**Assignment**
Please go line by line through the material and copy each one containing the word "image".

[Provided entries Boundary: Start]

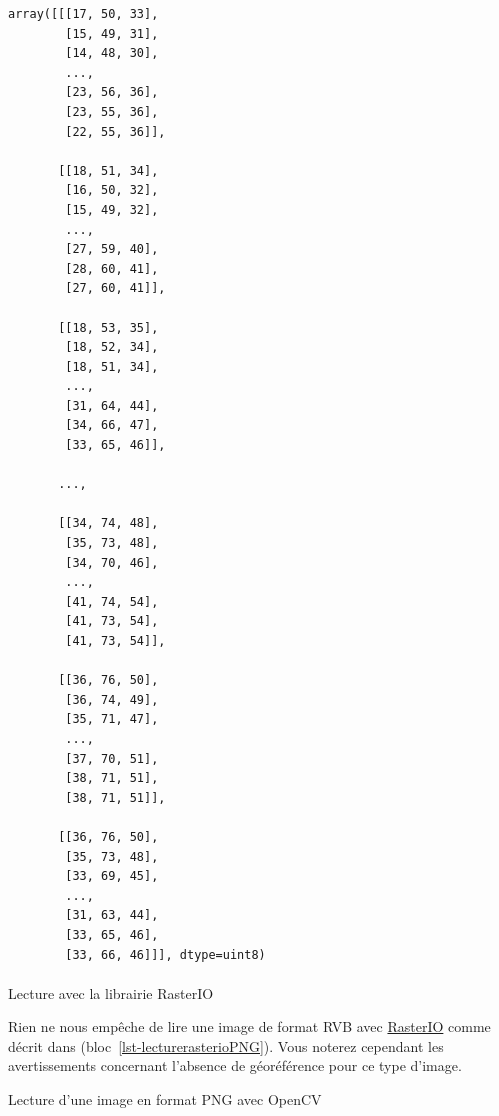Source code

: \documentclass[
  11pt,
  letterpaper,
  open=any,
  twoside=false,
  french]{scrbook}
\makeatletter
\let\oldparagraph\paragraph
\renewcommand{\paragraph}{
    \@ifstar
      \xxxParagraphStar
      \xxxParagraphNoStar
  }
\newcommand{\xxxParagraphStar}[1]{\oldparagraph*{#1}\mbox{}}
\newcommand{\xxxParagraphNoStar}[1]{\oldparagraph{#1}\mbox{}}
\newenvironment{Shaded}{\begin{snugshade}}{\end{snugshade}}
\newcommand{\BuiltInTok}[1]{\textcolor[rgb]{0.00,0.23,0.31}{#1}}
\newcommand{\ImportTok}[1]{\textcolor[rgb]{0.00,0.46,0.62}{#1}}
\newcommand{\NormalTok}[1]{\textcolor[rgb]{0.00,0.23,0.31}{#1}}
\newcommand{\OperatorTok}[1]{\textcolor[rgb]{0.37,0.37,0.37}{#1}}
\newcommand{\StringTok}[1]{\textcolor[rgb]{0.13,0.47,0.30}{#1}}
\makeatother
\begin{document}
\begin{verbatim}
array([[[17, 50, 33],
        [15, 49, 31],
        [14, 48, 30],
        ...,
        [23, 56, 36],
        [23, 55, 36],
        [22, 55, 36]],

       [[18, 51, 34],
        [16, 50, 32],
        [15, 49, 32],
        ...,
        [27, 59, 40],
        [28, 60, 41],
        [27, 60, 41]],

       [[18, 53, 35],
        [18, 52, 34],
        [18, 51, 34],
        ...,
        [31, 64, 44],
        [34, 66, 47],
        [33, 65, 46]],

       ...,

       [[34, 74, 48],
        [35, 73, 48],
        [34, 70, 46],
        ...,
        [41, 74, 54],
        [41, 73, 54],
        [41, 73, 54]],

       [[36, 76, 50],
        [36, 74, 49],
        [35, 71, 47],
        ...,
        [37, 70, 51],
        [38, 71, 51],
        [38, 71, 51]],

       [[36, 76, 50],
        [35, 73, 48],
        [33, 69, 45],
        ...,
        [31, 63, 44],
        [33, 65, 46],
        [33, 66, 46]]], dtype=uint8)
\end{verbatim}

\paragraph{Lecture avec la librairie
RasterIO}\label{lecture-avec-la-librairie-rasterio}

Rien ne nous empêche de lire une image de format RVB avec
\href{https://rasterio.readthedocs.io/en/stable/}{RasterIO} comme décrit
dans (bloc~\ref{lst-lecturerasterioPNG}). Vous noterez cependant les
avertissements concernant l'absence de géoréférence pour ce type
d'image.

\begin{codelisting}

\caption{\label{lst-lecturerasterioPNG}Lecture d'une image en format PNG
avec OpenCV}

\centering{

\begin{Shaded}
\begin{Highlighting}[]
\ImportTok{import}\NormalTok{ rasterio}
\NormalTok{img}\OperatorTok{=}\NormalTok{ rasterio.}\BuiltInTok{open}\NormalTok{(}\StringTok{\textquotesingle{}modis{-}aqua.PNG\textquotesingle{}}\NormalTok{)}
\NormalTok{img}
\end{Highlighting}
\end{Shaded}

}

\end{codelisting}%
\end{document}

[Provided entries Boundary: End]

**Result of this exercise**
Rien ne nous empêche de lire une image de format RVB avec
d'image.
\caption{\label{lst-lecturerasterioPNG}Lecture d'une image en format PNG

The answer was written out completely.